• Study material:
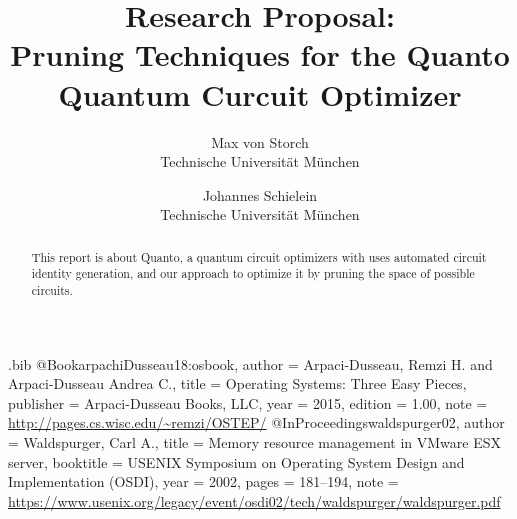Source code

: \renewcommand\theadalign{bc}
\renewcommand\theadfont{\bfseries}

\usepackage{filecontents}

\begin{filecontents}{\jobname.bib}
@Book{arpachiDusseau18:osbook,
  author =       {Arpaci-Dusseau, Remzi H. and Arpaci-Dusseau Andrea C.},
  title =        {Operating Systems: Three Easy Pieces},
  publisher =    {Arpaci-Dusseau Books, LLC},
  year =         2015,
  edition =      {1.00},
  note =         {\url{http://pages.cs.wisc.edu/~remzi/OSTEP/}}
}
@InProceedings{waldspurger02,
  author =       {Waldspurger, Carl A.},
  title =        {Memory resource management in {VMware ESX} server},
  booktitle =    {USENIX Symposium on Operating System Design and
                  Implementation (OSDI)},
  year =         2002,
  pages =        {181--194},
  note =         {\url{https://www.usenix.org/legacy/event/osdi02/tech/waldspurger/waldspurger.pdf}}}
\end{filecontents}



\date{}

\title{\Large \bf Research Proposal: \\Pruning Techniques for the Quanto Quantum Curcuit Optimizer}

\author{
{\rm Max von Storch}\\
Technische Universität München
\and
{\rm Johannes Schielein}\\
Technische Universität München
} %

\maketitle

\begin{abstract}
This report is about Quanto, a quantum circuit optimizers with uses automated circuit identity generation, and our approach to optimize
it by pruning the space of possible circuits.   
\end{abstract}


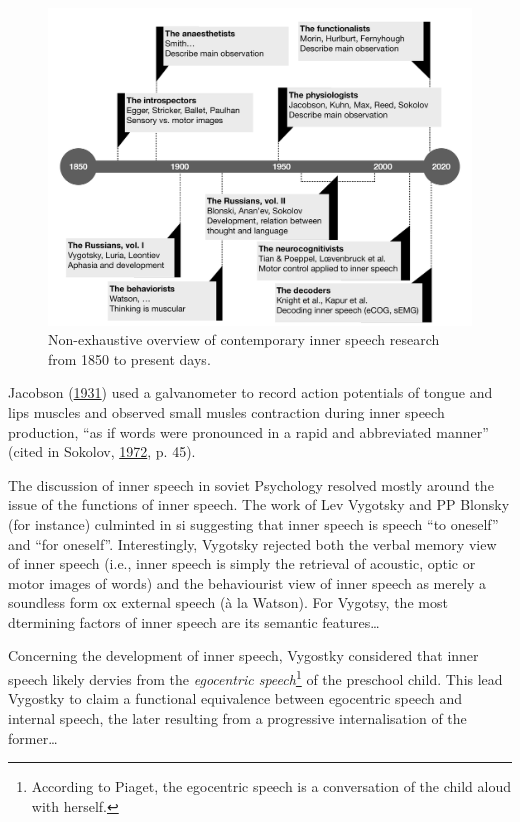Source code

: \documentclass[a4paper,12pt,twoside,openright,oldfontcommands]{memoir}
\let\rmarkdownfootnote\footnote%
\def\footnote{\protect\rmarkdownfootnote}
\begin{document}
\begin{figure}[H]

{\centering \includegraphics[width=1\linewidth]{assets/timeline} 

}

\caption{Non-exhaustive overview of contemporary inner speech research from 1850 to present days.}\label{fig:timeline}
\end{figure}

Jacobson (\protect\hyperlink{ref-jacobson_electrical_1931}{1931}) used a galvanometer to record action potentials of tongue and lips muscles and observed small musles contraction during inner speech production, \enquote{as if words were pronounced in a rapid and abbreviated manner} (cited in Sokolov, \protect\hyperlink{ref-sokolov_inner_1972}{1972}, p. 45).

The discussion of inner speech in soviet Psychology resolved mostly around the issue of the functions of inner speech. The work of Lev Vygotsky and PP Blonsky (for instance) culminted in si suggesting that inner speech is speech \enquote{to oneself} and \enquote{for oneself}. Interestingly, Vygotsky rejected both the verbal memory view of inner speech (i.e., inner speech is simply the retrieval of acoustic, optic or motor images of words) and the behaviourist view of inner speech as merely a soundless form ox external speech (à la Watson). For Vygotsy, the most dtermining factors of inner speech are its semantic features\ldots{}

Concerning the development of inner speech, Vygostky considered that inner speech likely dervies from the \emph{egocentric speech}\footnote{According to Piaget, the egocentric speech is a conversation of the child aloud with herself.} of the preschool child. This lead Vygostky to claim a functional equivalence between egocentric speech and internal speech, the later resulting from a progressive internalisation of the former\ldots{}
\end{document}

• What to work on: If a line of the listing above contains "This", pick it out and copy it.

• Output of the exercise:
This report is about Quanto, a quantum circuit optimizers with uses automated circuit identity generation, and our approach to optimize
Concerning the development of inner speech, Vygostky considered that inner speech likely dervies from the \emph{egocentric speech}\footnote{According to Piaget, the egocentric speech is a conversation of the child aloud with herself.} of the preschool child. This lead Vygostky to claim a functional equivalence between egocentric speech and internal speech, the later resulting from a progressive internalisation of the former\ldots{}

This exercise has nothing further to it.